0
votes

I have a question about fasttext (https://fasttext.cc/). I want to download a pre-trained model and use it to retrieve the word vectors from text.

After downloading the pre-trained model (https://fasttext.cc/docs/en/english-vectors.html) I unzipped it and got a .vec file. How do I import this into fasttext?

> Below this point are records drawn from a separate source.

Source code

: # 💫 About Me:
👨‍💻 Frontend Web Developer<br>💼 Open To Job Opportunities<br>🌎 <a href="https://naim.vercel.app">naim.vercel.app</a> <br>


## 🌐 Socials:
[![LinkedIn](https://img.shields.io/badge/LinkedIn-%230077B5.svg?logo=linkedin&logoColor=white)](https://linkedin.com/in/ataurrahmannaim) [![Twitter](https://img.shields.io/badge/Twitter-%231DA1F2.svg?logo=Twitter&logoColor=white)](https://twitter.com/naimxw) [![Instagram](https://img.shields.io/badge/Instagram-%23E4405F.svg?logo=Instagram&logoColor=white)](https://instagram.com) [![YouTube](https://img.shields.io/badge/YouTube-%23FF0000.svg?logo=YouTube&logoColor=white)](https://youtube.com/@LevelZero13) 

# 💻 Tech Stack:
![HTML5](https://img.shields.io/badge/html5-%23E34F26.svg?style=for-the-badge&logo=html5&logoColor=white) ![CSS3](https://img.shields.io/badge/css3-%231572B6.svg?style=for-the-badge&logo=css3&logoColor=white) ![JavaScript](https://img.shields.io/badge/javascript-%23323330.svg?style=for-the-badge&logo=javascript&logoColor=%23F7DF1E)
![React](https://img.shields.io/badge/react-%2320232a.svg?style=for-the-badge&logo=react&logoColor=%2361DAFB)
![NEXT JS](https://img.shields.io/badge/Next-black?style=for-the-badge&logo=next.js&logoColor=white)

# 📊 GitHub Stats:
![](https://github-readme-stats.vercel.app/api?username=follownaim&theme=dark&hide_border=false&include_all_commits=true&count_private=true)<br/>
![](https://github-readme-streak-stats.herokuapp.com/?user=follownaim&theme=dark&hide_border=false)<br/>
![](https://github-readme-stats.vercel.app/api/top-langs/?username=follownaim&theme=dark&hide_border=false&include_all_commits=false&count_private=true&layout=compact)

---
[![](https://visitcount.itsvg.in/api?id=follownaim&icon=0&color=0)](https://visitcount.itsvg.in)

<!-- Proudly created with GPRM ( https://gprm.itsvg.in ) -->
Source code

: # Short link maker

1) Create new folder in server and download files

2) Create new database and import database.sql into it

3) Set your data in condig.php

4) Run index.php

I've tried to use the mentioned function as follows:

import fasttext
import io

def load_vectors(fname):
    fin = io.open(fname, 'r', encoding='utf-8', newline='\n', errors='ignore')
    n, d = map(int, fin.readline().split())
    data = {}
    for line in fin:
        tokens = line.rstrip().split(' ')
        data[tokens[0]] = map(float, tokens[1:])
    return data

vectors = load_vectors('/Users/username/Downloads/wiki-news-300d-1M.vec')
model = fasttext.load_model(vectors)

However, I can't completely run this code because python crashes. How can I successfully load these pre-trained word vectors?

Thank you for your help.

1
Pleas edit your question to specify whether there is an error message.ygorg
How big is the vector file? How much RAM does your machine have?dennlinger

1 Answers

3
votes

FastText's advantage over word2vec or glove for example is that they use subword information to return vectors for OOV (out-of-vocabulary) words.

So they offer two types of pretrained models : .vec and .bin.

.vec is a dictionary Dict[word, vector], the word vectors are pre-computed for the words in the training vocabulary.

.bin is a binary fasttext model that can be loaded using fasttext.load_model('file.bin') and that can provide word vector for unseen words (OOV), be trained more, etc.

In your case you are loading a .vec file, so vectors is the "final form" of the data. fasttext.load_model expects a .bin file.

If you need more than a python dictionary you can use gensim.models.keyedvector (which handles any word vectors, such as word2vec, glove, etc...).